(Source texts of formatted documents)

---------------

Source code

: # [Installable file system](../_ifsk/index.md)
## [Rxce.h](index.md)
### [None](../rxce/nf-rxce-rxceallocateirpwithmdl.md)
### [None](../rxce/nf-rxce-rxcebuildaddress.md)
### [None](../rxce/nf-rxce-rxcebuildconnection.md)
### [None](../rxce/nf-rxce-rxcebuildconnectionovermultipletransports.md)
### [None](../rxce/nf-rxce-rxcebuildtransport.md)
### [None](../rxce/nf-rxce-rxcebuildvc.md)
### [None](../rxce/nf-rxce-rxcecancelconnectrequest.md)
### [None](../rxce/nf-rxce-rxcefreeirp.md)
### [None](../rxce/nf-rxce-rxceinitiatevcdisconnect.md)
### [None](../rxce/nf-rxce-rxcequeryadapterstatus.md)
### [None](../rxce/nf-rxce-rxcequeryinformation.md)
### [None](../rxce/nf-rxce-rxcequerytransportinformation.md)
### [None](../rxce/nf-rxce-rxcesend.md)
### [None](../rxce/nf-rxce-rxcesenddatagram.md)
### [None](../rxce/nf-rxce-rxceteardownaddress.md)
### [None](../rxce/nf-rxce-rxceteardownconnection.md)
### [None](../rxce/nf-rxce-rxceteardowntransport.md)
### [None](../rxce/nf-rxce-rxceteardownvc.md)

---------------

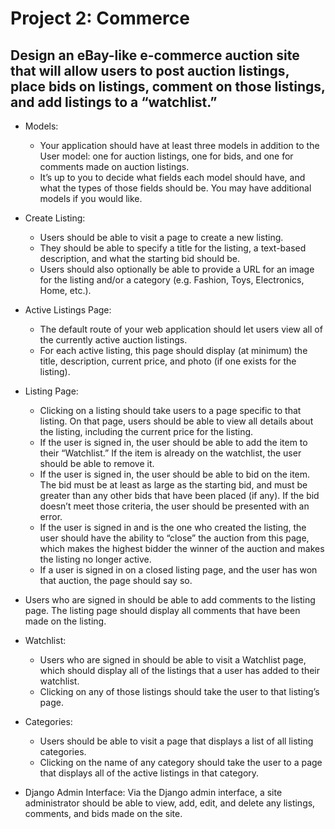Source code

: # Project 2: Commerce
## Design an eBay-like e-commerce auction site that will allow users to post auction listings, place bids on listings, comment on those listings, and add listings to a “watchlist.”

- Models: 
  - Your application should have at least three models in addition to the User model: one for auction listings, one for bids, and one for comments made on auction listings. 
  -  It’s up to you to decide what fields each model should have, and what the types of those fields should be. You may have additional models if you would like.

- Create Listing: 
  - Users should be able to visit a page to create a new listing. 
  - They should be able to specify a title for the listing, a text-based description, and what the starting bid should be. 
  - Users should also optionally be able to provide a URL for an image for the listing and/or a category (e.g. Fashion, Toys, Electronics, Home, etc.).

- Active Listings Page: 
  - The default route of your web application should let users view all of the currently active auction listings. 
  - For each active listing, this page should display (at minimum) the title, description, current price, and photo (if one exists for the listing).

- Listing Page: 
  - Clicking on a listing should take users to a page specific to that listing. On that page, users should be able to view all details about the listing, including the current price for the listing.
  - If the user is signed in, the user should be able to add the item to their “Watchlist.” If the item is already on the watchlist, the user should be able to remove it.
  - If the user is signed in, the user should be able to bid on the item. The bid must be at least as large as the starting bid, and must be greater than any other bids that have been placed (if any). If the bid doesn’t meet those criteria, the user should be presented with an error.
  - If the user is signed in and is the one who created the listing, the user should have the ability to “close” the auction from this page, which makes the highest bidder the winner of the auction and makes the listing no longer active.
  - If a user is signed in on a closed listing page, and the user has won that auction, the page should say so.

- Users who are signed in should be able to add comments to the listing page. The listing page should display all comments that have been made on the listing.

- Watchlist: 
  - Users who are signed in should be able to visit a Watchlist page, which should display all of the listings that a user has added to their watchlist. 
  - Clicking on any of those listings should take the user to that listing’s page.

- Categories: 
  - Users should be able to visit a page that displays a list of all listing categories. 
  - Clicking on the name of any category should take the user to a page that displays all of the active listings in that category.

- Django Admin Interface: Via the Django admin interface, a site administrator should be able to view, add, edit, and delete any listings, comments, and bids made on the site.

---------------

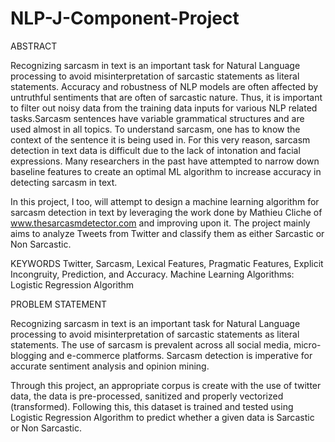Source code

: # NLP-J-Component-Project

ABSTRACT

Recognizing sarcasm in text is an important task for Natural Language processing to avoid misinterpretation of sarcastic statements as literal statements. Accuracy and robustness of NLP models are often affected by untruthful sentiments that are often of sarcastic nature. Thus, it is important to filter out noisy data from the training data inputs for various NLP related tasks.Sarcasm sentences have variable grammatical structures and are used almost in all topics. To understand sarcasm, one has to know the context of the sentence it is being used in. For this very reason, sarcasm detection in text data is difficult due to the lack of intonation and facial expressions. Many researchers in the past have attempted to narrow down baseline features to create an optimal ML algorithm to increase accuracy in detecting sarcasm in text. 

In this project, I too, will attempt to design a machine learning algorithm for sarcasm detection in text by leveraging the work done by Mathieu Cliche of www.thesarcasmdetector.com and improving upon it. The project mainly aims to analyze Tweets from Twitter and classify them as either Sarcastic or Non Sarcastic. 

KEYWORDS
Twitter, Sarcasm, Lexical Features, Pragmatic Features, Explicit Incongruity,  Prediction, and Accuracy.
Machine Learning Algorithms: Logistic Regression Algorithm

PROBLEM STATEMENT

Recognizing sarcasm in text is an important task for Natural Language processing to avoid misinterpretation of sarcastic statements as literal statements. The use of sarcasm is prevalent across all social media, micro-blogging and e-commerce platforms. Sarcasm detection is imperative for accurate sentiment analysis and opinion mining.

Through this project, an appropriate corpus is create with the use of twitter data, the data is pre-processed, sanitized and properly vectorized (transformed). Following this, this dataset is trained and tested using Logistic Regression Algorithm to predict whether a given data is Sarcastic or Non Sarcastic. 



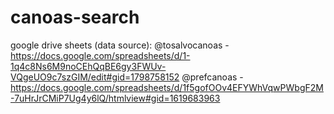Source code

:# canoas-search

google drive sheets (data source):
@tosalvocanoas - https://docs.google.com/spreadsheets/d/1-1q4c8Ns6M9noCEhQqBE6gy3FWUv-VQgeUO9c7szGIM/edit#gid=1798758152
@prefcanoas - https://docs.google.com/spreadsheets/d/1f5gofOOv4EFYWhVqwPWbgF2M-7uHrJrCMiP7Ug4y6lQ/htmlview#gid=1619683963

---------------

ABOUT THIS TASK »
Give only the lines from the one holding "- If the user is signed in and" through the one holding "- If a user", each restated exactly as it appears above.

RESPONSE TO THIS EXERCISE »
  - If the user is signed in and is the one who created the listing, the user should have the ability to “close” the auction from this page, which makes the highest bidder the winner of the auction and makes the listing no longer active.
  - If a user is signed in on a closed listing page, and the user has won that auction, the page should say so.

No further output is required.